So I would like some real world feedback on what you guys are installing on your trucks today, new, with having the option of both. Not necessarily what you "would" buy if you could or why your V is better because it's paid for, etc. I need to get this hammered out in the next week or so. Real world feedback is appreciated.
Oh, primary use will be 20k-60k sq. ft. rectangular lots. I'm coming from mostly 8' straight blades with wings. 

Quotes:
Boss 8'2" VXT $5000
Boss 9'2" VXT $5200
Western Wideout $6300
these are installed prices.


----------



## plowman4life (Jan 16, 2008)

we run a wide assortment of plows. primarily 8' and 9' fishers. but we also have many fisher 8.5 and 9.5 V. also a couple XLS (which is almost identicle to the wideout) and honestly the v plows are the way to go for opening up. but the XLS can easily run circles around the v plows when it comes to windrowing in an open lot. it just moves so much more per pass.

honestly though it is soley up to you.


----------



## Camden (Mar 10, 2007)

Your prices on the Boss plows are the cheapest I've seen. Is that with or without Smart Lock cylinders?


----------



## Raymond S. (Jan 8, 2008)

I've just found a bunch of writeups on this exact debate. Didn't mean to post another of many threads on this subject. Seems from what I'm reading for my use the wideout is going to be more productive. Don't find myself opening up deep lots too often. Alot of my stuff is zero-little tolerance so it doesn't get a chance to build up to the point of needing "opened up."


----------



## Raymond S. (Jan 8, 2008)

Camden;1092103 said:


> Your prices on the Boss plows are the cheapest I've seen. Is that with or without Smart Lock cylinders?

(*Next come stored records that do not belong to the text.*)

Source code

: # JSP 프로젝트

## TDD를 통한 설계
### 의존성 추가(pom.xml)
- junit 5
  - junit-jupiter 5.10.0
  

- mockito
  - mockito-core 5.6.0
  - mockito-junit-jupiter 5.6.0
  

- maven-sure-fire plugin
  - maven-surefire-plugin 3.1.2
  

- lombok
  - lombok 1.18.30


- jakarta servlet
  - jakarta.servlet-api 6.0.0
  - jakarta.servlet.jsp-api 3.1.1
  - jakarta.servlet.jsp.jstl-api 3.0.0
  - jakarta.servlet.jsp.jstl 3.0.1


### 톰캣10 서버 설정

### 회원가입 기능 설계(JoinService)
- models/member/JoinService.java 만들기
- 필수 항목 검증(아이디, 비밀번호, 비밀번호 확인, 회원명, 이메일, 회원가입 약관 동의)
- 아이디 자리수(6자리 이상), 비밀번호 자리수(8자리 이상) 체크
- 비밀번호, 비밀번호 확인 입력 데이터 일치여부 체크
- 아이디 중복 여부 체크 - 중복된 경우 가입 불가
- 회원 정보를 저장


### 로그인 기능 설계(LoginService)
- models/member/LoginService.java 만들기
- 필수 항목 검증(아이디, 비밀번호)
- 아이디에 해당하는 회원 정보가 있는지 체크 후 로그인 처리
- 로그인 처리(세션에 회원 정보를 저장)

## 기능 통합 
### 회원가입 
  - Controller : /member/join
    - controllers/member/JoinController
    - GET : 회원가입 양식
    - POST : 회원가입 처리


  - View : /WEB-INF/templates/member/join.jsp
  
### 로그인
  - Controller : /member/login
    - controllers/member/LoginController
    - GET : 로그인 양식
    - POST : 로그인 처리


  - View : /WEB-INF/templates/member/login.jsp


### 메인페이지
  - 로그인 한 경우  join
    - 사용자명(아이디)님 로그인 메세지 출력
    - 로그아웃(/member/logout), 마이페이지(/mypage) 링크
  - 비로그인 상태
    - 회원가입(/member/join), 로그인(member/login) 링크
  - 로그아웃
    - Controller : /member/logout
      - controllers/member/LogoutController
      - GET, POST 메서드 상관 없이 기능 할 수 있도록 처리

Didn't ask that. I'm not well versed on the Boss plows but I think that helps keep the V from going forward when backdragging is that correct?


----------



## cet (Oct 2, 2004)

I just bought a 9'2" VXT. Those are great prices for Boss plows.
My 810 Blizzard is fast in the open area's. I bought a 9'2" because I'm going to have an Ebling on the back but if I was running just a front blade I would have bought a 8'2" and put the wings on it. It will windroe almost as fast as a wideout but in scoop with the wings it will move way more snow.

You are correct about smart locks. They are under $300 if you get them at the same time as the plow. Still cheap pricing.


----------



## cet (Oct 2, 2004)

For sure that is VXT pricing and not the normal V?


----------



## Raymond S. (Jan 8, 2008)

Yes, he said he couldn't even get me pricing on the normal V because they haven't sold any since last year. Obviously he COULD if I wanted to but I didn't push the issue. 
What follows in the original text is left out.